Siento que ya no soy yo quien escribe, que un efluvio espirituoso y delirante se apodera de los circuitos cerebrales que controlan mis dedos y estos, obsecuentes hasta el delito, pulsan las teclas que esas enajenaciones oníricas consideran. Mi espíritu, impelido por el aliento, choca contra la mascaruela y retorna a mi ser corrupto y veleidoso, aquiescente y perezoso, rebelde y airoso, quebradizo y angustioso. La liberación del apéndice nos planteará un dilema crucial pero que, ante el nuevo cariz de las cosas, viviremos sin estridencias: ¿podremos seguir amparándonos en algún anonimato para seguir muñendo una vida trasunta o habremos de ser, por fin, sinceros en nuestro coexistir?
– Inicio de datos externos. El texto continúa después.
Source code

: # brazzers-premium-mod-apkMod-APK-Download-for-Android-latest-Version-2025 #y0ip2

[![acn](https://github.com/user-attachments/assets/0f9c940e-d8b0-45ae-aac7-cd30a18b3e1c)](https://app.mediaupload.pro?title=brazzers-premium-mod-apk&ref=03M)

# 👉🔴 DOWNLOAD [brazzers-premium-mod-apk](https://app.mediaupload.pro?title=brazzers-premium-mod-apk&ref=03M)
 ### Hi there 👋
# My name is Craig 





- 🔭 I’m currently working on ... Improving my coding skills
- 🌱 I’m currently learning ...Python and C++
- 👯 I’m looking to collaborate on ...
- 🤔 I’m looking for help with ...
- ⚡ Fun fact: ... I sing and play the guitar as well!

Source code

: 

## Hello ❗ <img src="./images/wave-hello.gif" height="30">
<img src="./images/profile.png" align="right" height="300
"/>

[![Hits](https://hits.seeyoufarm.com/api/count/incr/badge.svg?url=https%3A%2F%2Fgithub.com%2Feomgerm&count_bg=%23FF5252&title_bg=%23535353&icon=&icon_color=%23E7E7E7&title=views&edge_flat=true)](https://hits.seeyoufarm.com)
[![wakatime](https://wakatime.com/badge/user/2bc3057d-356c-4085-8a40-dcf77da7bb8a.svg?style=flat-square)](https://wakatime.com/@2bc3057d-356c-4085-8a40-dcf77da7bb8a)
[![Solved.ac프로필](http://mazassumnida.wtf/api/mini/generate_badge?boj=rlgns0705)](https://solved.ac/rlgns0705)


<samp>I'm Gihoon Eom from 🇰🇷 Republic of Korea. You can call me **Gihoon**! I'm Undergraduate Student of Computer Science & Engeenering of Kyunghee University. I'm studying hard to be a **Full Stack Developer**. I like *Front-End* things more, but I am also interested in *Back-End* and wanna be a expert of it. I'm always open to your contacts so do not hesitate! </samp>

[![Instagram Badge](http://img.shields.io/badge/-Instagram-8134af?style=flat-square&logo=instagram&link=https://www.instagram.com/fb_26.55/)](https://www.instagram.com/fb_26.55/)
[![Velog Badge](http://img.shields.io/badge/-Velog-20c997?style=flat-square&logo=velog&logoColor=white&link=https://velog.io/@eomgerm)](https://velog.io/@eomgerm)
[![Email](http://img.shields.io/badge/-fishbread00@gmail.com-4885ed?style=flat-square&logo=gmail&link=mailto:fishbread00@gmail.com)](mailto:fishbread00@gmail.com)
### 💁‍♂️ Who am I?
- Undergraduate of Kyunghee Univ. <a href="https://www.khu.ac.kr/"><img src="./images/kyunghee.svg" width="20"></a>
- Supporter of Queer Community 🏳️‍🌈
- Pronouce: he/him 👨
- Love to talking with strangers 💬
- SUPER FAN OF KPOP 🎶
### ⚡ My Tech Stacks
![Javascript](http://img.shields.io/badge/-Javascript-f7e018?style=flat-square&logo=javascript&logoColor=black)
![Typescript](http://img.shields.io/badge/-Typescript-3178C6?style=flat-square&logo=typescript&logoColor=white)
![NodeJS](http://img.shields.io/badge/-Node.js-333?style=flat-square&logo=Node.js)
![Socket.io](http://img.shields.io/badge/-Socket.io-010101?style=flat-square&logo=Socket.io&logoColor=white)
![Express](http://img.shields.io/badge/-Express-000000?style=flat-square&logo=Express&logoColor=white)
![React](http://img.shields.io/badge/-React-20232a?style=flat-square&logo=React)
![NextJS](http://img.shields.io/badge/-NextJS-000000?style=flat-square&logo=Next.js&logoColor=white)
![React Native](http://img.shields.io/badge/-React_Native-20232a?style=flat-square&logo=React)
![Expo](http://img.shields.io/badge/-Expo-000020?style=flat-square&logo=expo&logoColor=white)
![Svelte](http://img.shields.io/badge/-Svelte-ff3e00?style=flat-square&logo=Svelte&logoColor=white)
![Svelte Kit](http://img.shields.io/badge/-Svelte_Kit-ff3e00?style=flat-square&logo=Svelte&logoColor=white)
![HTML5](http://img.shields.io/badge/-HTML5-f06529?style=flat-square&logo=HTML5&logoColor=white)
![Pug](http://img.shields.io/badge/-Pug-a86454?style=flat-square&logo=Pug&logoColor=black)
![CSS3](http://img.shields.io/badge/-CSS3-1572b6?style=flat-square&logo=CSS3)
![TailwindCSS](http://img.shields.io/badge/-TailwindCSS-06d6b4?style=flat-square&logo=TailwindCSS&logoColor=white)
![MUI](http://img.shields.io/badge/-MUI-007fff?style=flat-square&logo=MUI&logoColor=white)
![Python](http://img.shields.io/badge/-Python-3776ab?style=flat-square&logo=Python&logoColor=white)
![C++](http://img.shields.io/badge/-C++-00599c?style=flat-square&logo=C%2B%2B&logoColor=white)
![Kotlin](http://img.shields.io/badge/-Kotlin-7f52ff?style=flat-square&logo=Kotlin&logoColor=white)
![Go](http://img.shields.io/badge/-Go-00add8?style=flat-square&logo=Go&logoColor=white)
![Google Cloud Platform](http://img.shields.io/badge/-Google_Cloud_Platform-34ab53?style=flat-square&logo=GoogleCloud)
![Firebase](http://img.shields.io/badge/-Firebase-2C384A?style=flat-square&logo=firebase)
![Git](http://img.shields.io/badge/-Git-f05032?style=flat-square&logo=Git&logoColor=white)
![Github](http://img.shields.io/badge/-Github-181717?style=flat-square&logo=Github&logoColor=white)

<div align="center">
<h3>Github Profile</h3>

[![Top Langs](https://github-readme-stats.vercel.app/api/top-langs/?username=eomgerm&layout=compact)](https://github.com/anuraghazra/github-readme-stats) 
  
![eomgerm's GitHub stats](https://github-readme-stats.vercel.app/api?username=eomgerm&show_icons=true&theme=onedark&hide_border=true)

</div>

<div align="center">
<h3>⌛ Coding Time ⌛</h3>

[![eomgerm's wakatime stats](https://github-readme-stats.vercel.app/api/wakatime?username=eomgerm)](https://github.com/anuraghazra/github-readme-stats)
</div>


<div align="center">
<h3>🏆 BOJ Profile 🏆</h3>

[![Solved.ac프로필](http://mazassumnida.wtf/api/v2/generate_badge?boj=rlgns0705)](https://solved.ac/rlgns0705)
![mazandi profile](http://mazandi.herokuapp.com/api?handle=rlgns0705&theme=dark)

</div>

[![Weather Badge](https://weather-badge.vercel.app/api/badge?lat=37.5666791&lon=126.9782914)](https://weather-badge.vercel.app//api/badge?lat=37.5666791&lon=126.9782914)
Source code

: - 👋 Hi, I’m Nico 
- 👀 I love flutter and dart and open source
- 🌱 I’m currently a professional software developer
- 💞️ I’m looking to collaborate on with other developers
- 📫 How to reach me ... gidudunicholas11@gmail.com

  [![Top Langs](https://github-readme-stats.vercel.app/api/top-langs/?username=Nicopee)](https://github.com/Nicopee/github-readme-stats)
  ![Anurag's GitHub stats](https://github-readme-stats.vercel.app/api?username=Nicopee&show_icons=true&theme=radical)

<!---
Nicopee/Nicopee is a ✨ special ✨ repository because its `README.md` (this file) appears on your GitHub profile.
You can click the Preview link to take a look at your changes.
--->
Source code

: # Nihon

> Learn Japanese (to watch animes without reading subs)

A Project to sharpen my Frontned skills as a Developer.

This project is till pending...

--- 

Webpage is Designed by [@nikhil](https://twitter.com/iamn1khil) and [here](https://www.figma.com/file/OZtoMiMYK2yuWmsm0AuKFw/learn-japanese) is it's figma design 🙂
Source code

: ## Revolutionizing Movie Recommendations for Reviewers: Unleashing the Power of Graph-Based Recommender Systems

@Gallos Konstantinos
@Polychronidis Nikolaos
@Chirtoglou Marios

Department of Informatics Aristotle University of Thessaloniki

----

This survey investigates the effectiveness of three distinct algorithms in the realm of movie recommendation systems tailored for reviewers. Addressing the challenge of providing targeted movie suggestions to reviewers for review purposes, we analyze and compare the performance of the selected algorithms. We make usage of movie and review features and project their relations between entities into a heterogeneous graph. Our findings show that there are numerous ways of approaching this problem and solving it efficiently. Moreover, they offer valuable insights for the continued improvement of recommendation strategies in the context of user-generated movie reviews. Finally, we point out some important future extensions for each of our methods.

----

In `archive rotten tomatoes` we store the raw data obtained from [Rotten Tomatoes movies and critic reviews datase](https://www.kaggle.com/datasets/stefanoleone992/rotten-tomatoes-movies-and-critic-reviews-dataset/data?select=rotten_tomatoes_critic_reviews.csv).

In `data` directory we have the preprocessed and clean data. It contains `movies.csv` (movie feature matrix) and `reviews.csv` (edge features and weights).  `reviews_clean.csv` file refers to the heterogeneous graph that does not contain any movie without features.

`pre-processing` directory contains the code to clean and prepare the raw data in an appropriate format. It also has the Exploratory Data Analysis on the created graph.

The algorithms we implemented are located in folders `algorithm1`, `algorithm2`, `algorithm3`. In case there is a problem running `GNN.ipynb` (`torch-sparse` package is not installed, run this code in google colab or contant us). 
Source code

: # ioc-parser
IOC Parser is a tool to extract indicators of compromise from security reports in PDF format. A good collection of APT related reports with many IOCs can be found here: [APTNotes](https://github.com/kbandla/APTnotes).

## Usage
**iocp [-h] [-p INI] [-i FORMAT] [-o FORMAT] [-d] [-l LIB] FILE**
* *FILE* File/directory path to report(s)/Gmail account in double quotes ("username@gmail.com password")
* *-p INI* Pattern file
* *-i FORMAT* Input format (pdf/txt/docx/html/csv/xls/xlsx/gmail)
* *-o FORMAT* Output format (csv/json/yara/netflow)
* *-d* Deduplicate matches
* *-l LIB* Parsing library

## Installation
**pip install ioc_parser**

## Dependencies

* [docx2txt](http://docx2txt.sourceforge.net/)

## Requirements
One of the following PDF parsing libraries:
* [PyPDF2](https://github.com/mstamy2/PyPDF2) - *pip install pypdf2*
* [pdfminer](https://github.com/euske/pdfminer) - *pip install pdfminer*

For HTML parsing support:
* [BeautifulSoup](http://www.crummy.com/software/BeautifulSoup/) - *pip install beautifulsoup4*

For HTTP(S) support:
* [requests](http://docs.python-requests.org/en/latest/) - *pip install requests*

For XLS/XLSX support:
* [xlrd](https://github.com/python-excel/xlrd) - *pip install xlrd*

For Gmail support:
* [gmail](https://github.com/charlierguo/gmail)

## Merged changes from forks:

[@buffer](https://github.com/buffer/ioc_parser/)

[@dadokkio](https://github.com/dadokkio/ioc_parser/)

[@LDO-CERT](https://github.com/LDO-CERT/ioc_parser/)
Dejé de ver a San Juan hace muchos años. Un día, en la playa, me encontré con un amigo común, Antonio. Hablamos de todo y me percaté de que eludía hablar de nuestro colega de jaranas y joropos. Al final me lo dijo: murió hace varios años de una neumonía. Una corriente helada discurrió por mi espalda. Un latigazo que no me permitió responder. Antonio, con la presciencia que da la edad, esperó pacientemente a que me rehiciese. Hablamos, entonces, un poco más de todo (para no centrar la conversación en lo más doloroso) y yo recordé su segunda enseñanza imprescindible: el presente no existe, cuando es ya es pasado y cuando aún no es, es futuro. Una forma ambigua pero clara de decirme, Quique, Carpe Diem.

 Y Volando voy, un momento muy alegre con Camarón de la Isla cantando la canción de Kiko Veneno. ¡Que mejor salida de una gruta!